As Yoav said, I think this is a bug - much like putting the W3C editor draft logo on a spec in a personal repo.  Misleading, at best.
 
I think these are process problems with WICG.

I am strongly against making a higher bar than "multiple independent parties are interested" in order to start an incubation - because a bar such as "must have multiple implementers supporting" would mean the vast majority of incubations would be done effectively outside the community, in personal or corporate repos, with no early contribution IP commitment or outside engagement.

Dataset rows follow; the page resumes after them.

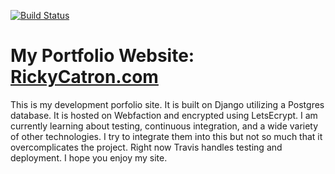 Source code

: [![Build Status](https://travis-ci.org/sl33t/portfolio.svg?branch=master)](https://travis-ci.org/sl33t/portfolio)

# My Portfolio Website: [RickyCatron.com](http://www.RickyCatron.com) 
This is my development porfolio site. 
It is built on Django utilizing a Postgres database.
It is hosted on Webfaction and encrypted using LetsEcrypt.
I am currently learning about testing, continuous integration, and a wide variety of other technologies.
I try to integrate them into this but not so much that it overcomplicates the project.
Right now Travis handles testing and deployment.
I hope you enjoy my site.
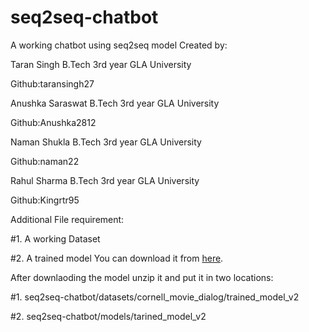 # seq2seq-chatbot
A working chatbot using seq2seq model
Created by:

Taran Singh B.Tech 3rd year GLA University

Github:taransingh27

Anushka Saraswat B.Tech 3rd year GLA University

Github:Anushka2812

Naman Shukla B.Tech 3rd year GLA University

Github:naman22

Rahul Sharma B.Tech 3rd year GLA University 

Github:Kingrtr95

Additional File requirement:

#1. A working Dataset 

#2. A trained model You can download it from [here](https://drive.google.com/uc?id=1y1b1vXeSti5lpBACNdYlo8HbVJDUO3ir&export=download).

After downlaoding the model unzip it and put it in two locations:

#1. seq2seq-chatbot/datasets/cornell_movie_dialog/trained_model_v2

#2. seq2seq-chatbot/models/tarined_model_v2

That said, I'm happy to talk about process improvements we can do in the WICG - for example, I proposed above that we enable implementers to tag their support in WICG repos.  Would that help?  Is there something else we should change?

-Chris
(WICG co-chair, among other roles)

Ryosuke Niwa

ungelesen,
25.10.2019, 20:43:0225.10.19
an Chris Wilson, Maciej Stachowiak, David Bokan, fantasai, WHAT Working Group, Nick Burris, Bryan McQuade, blink-dev


> On Oct 25, 2019, at 10:34 AM, Chris Wilson <cwi...@google.com> wrote:
>
> On Thu, Oct 24, 2019 at 6:35 PM Maciej Stachowiak <m...@apple.com> wrote:
>
>> So on the whole, I don’t think Chrome engineers do as good a job as they
>> could of actively soliciting signals. Members of the WebKit team at Apple
>> are usually happy to provide an opinion if asked, or at least point to
>> someone who can give an informed opinion. We also make sure to sync
>> internally on things like this, to be able to give relatively official
>> opinions.
>>
>
> Seconding Yoav's question - what would be the best way for us to write into
> the Blink process to do this? I think "quote any member of the Webkit team
> you can get to make a statement in public" has multiple failure modes, so I
> want to make sure we're pointing to (as you put it) relatively official
> opinions.
>
>
>> It’s possible that this is a Blink process problem, and that maybe “no
>> signals” should be accompanied by a record of the lack of signal and/or
>> attempt to solicit one, to remind Blinkers to actively ask. Assuming that’s
>> the intention of the signals section.
>>
>
> We just had a conversation on precisely this topic, and I expressed the
> concern that embedding a record of our attempts to solicit opinions might
> also be taken as shaming, which isn't our intent either.
>
> I think I'm hearing:
>
> 1. Blink needs to be more explicit about asking for signals. It would
> be good to have those as repeatable channels at the various other platform
> implementation organizations.
> 2. Blink needs to be more intentional about notifying when features are
> tracking to land, to put appropriate pressure on getting those signals
> (positive or negative).
>
> It’s especially concerning that WICG does not require either multiple
>> implementation experience (like W3C WGs do) or multiple implementor support
>> (like WHATWG does). As a result, single-implementation specifications with
>> no track to multi-engine implementation look exactly the same as incubation
>> projects with multi-implementor support.
>
> I have to disagree with your concern, at least as an entry point. The
> whole point of starting incubations is that they may not have multiple
> implementers interested in prototyping -but an incubation is not the end
> point. Certainly, as specs graduate from WICG incubations into an
> appropriate WG (or the WHATWG) - their exit point from incubation - I would
> expect multiple implementers to support and to be working on
> implementations.

What’s lacking here is the clear indication between the two. For example, how does one supposed to figure out this intent to ship email was based on a feature not being reviewed by Mozilla or Apple? There should have been a clear indication that this is a single vendor feature in the spec itself.

I get that there needs to be some avenue to share ideas. But that avenue can’t be simultaneously something browser vendors use to claim that it’s a well accepted standard API.